In this paper, oriented fast and rotated brief (ORB) algorithm is proposed to splice panoramic images of cutting platform. ORB algorithm is a matching algorithm proposed by Roblee E et al. in 2011 by the IEEE International Conference on compute vision. Its operation speed is greatly improved compared with scale-invariant feature transform (SIFT) and speed-up robot features (SUFT). It is suitable for the industrial environment with high requirements for splicing time and accuracy. Based on the original algorithm, the matching is limited to region of interest (ROI), which reduces the occurrence of matching time and mismatch.

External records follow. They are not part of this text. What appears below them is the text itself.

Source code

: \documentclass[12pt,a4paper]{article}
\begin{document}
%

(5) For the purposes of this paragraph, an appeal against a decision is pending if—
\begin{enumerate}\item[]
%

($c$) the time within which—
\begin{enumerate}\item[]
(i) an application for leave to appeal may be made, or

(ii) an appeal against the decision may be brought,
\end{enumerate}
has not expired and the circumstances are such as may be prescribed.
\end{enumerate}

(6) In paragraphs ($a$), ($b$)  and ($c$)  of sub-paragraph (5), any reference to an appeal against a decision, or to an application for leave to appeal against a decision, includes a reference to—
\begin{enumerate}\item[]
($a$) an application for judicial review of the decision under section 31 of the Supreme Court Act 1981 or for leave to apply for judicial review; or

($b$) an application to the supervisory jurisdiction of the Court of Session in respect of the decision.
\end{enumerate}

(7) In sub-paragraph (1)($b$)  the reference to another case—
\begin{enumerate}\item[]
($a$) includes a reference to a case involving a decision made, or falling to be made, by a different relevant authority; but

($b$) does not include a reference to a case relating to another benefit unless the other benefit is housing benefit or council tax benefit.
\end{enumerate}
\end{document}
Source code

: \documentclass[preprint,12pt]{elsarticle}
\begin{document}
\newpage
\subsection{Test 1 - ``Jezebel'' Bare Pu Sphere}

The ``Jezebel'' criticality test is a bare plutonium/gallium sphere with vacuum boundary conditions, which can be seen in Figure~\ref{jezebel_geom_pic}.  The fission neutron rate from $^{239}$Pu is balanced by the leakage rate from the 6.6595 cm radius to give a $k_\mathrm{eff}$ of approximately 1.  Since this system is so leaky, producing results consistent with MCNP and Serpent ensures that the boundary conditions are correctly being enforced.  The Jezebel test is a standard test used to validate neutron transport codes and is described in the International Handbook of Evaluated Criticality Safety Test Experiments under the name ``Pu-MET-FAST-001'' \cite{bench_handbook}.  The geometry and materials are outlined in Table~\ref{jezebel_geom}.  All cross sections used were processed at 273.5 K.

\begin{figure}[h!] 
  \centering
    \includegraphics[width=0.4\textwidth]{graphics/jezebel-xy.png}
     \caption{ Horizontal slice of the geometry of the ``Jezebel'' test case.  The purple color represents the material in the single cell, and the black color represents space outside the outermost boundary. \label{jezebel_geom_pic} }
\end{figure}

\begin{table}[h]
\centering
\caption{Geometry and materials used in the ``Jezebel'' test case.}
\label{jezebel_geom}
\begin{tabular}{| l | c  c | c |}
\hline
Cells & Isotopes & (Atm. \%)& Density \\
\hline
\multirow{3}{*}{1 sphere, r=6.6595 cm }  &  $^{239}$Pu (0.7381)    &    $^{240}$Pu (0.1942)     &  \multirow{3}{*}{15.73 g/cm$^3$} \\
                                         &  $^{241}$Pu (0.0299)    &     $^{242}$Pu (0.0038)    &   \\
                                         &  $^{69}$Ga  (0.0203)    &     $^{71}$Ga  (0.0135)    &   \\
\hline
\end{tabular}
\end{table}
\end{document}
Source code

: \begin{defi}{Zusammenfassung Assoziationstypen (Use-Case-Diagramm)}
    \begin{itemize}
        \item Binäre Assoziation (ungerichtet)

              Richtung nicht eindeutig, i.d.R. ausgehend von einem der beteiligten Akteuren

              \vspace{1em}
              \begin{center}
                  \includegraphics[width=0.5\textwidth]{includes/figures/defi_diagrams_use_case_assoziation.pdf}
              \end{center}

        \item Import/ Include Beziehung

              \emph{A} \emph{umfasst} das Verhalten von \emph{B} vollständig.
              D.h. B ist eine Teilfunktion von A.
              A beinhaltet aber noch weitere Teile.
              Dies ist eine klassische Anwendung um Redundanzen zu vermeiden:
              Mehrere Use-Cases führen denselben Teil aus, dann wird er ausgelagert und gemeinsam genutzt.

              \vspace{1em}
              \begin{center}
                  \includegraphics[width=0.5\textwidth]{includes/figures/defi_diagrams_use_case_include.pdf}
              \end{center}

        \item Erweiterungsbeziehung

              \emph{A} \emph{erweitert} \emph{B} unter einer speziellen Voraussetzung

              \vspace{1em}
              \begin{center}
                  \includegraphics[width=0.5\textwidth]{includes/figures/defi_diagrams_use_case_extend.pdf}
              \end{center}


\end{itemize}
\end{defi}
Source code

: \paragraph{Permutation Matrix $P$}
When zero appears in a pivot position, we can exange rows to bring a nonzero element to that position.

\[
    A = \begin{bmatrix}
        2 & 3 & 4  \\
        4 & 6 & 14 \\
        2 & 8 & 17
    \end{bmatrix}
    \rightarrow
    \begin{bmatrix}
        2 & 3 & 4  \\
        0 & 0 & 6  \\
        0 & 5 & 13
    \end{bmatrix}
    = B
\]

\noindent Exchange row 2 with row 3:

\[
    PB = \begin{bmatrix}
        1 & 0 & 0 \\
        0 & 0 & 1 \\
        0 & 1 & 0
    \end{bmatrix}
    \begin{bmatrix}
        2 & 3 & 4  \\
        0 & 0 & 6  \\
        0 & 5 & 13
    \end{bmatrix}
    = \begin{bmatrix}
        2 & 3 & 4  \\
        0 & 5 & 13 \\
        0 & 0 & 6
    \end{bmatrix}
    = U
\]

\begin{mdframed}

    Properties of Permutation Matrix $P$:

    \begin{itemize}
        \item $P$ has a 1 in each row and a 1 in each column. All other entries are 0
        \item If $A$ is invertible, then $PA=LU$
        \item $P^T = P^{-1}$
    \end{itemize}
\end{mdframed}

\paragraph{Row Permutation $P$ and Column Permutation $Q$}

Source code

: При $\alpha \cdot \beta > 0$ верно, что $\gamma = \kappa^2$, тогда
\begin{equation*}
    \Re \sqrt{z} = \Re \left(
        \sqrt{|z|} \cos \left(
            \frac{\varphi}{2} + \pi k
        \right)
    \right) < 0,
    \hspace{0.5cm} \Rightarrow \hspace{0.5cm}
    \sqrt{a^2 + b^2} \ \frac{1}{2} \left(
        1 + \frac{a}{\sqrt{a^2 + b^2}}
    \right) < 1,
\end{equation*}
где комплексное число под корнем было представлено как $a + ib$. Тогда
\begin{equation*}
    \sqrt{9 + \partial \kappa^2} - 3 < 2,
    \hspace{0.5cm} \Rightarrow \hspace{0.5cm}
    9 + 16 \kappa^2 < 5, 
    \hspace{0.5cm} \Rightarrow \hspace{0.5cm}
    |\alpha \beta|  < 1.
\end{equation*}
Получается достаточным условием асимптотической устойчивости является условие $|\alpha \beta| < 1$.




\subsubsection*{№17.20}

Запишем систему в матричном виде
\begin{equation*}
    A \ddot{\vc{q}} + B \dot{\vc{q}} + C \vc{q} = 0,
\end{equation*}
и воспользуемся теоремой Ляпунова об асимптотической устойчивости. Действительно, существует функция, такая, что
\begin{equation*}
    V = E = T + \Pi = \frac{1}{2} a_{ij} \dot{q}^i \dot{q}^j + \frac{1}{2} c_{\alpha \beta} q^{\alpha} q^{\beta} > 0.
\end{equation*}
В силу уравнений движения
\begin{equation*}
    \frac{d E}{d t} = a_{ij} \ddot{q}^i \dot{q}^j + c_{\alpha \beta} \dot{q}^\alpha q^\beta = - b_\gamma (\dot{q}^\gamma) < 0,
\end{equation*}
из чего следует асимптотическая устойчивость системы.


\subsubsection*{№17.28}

2 ORB Image Mosaic Based on ROI

The experiment was carried out under the condition of workshop. The shoot target of the experiment was a 600 mm × 800 mm working platform. Da Heng GT2450 camera and Computer M0824-MPW2 industrial lens were used. The computer configuration was Intel I5 590 processor with 8G RAM. The algorithm compiling environment was Visual Studio 2015, and OpenCV image processing algorithm library was called. The camera was about 400 mm away from the workpiece, and the shooting field size was 232.7 mm × 172.9 mm. The camera was installed on the six-axis flange of KUKA mechanical arm. The camera moved in one direction to shoot, and the camera position was adjusted to ensure that the coincidence area between the two adjacent images was about 60%.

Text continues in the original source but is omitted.